Records contained in a dataset:
------------------------

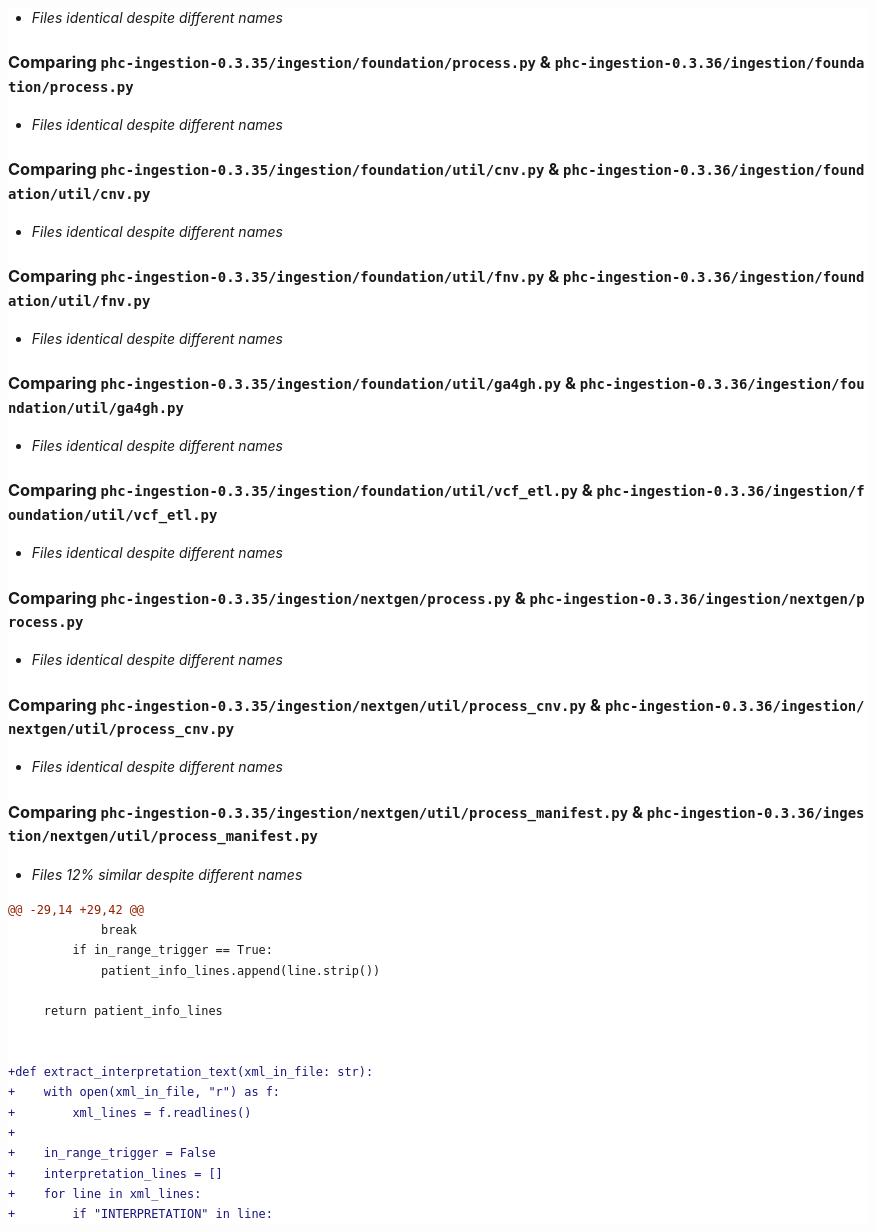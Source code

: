  * *Files identical despite different names*

### Comparing `phc-ingestion-0.3.35/ingestion/foundation/process.py` & `phc-ingestion-0.3.36/ingestion/foundation/process.py`

 * *Files identical despite different names*

### Comparing `phc-ingestion-0.3.35/ingestion/foundation/util/cnv.py` & `phc-ingestion-0.3.36/ingestion/foundation/util/cnv.py`

 * *Files identical despite different names*

### Comparing `phc-ingestion-0.3.35/ingestion/foundation/util/fnv.py` & `phc-ingestion-0.3.36/ingestion/foundation/util/fnv.py`

 * *Files identical despite different names*

### Comparing `phc-ingestion-0.3.35/ingestion/foundation/util/ga4gh.py` & `phc-ingestion-0.3.36/ingestion/foundation/util/ga4gh.py`

 * *Files identical despite different names*

### Comparing `phc-ingestion-0.3.35/ingestion/foundation/util/vcf_etl.py` & `phc-ingestion-0.3.36/ingestion/foundation/util/vcf_etl.py`

 * *Files identical despite different names*

### Comparing `phc-ingestion-0.3.35/ingestion/nextgen/process.py` & `phc-ingestion-0.3.36/ingestion/nextgen/process.py`

 * *Files identical despite different names*

### Comparing `phc-ingestion-0.3.35/ingestion/nextgen/util/process_cnv.py` & `phc-ingestion-0.3.36/ingestion/nextgen/util/process_cnv.py`

 * *Files identical despite different names*

### Comparing `phc-ingestion-0.3.35/ingestion/nextgen/util/process_manifest.py` & `phc-ingestion-0.3.36/ingestion/nextgen/util/process_manifest.py`

 * *Files 12% similar despite different names*

```diff
@@ -29,14 +29,42 @@
             break
         if in_range_trigger == True:
             patient_info_lines.append(line.strip())
 
     return patient_info_lines
 
 
+def extract_interpretation_text(xml_in_file: str):
+    with open(xml_in_file, "r") as f:
+        xml_lines = f.readlines()
+
+    in_range_trigger = False
+    interpretation_lines = []
+    for line in xml_lines:
+        if "INTERPRETATION" in line:
```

------------------------

## WHAT IS BEING ASKED
The answer should match the data above word for word, with no pictures in it.

## ANSWER FOR THIS EXERCISE
Source code

:  * *Files identical despite different names*

### Comparing `phc-ingestion-0.3.35/ingestion/foundation/process.py` & `phc-ingestion-0.3.36/ingestion/foundation/process.py`

 * *Files identical despite different names*

### Comparing `phc-ingestion-0.3.35/ingestion/foundation/util/cnv.py` & `phc-ingestion-0.3.36/ingestion/foundation/util/cnv.py`

 * *Files identical despite different names*

### Comparing `phc-ingestion-0.3.35/ingestion/foundation/util/fnv.py` & `phc-ingestion-0.3.36/ingestion/foundation/util/fnv.py`

 * *Files identical despite different names*

### Comparing `phc-ingestion-0.3.35/ingestion/foundation/util/ga4gh.py` & `phc-ingestion-0.3.36/ingestion/foundation/util/ga4gh.py`

 * *Files identical despite different names*

### Comparing `phc-ingestion-0.3.35/ingestion/foundation/util/vcf_etl.py` & `phc-ingestion-0.3.36/ingestion/foundation/util/vcf_etl.py`

 * *Files identical despite different names*

### Comparing `phc-ingestion-0.3.35/ingestion/nextgen/process.py` & `phc-ingestion-0.3.36/ingestion/nextgen/process.py`

 * *Files identical despite different names*

### Comparing `phc-ingestion-0.3.35/ingestion/nextgen/util/process_cnv.py` & `phc-ingestion-0.3.36/ingestion/nextgen/util/process_cnv.py`

 * *Files identical despite different names*

### Comparing `phc-ingestion-0.3.35/ingestion/nextgen/util/process_manifest.py` & `phc-ingestion-0.3.36/ingestion/nextgen/util/process_manifest.py`

 * *Files 12% similar despite different names*

```diff
@@ -29,14 +29,42 @@
             break
         if in_range_trigger == True:
             patient_info_lines.append(line.strip())
 
     return patient_info_lines
 
 
+def extract_interpretation_text(xml_in_file: str):
+    with open(xml_in_file, "r") as f:
+        xml_lines = f.readlines()
+
+    in_range_trigger = False
+    interpretation_lines = []
+    for line in xml_lines:
+        if "INTERPRETATION" in line:
```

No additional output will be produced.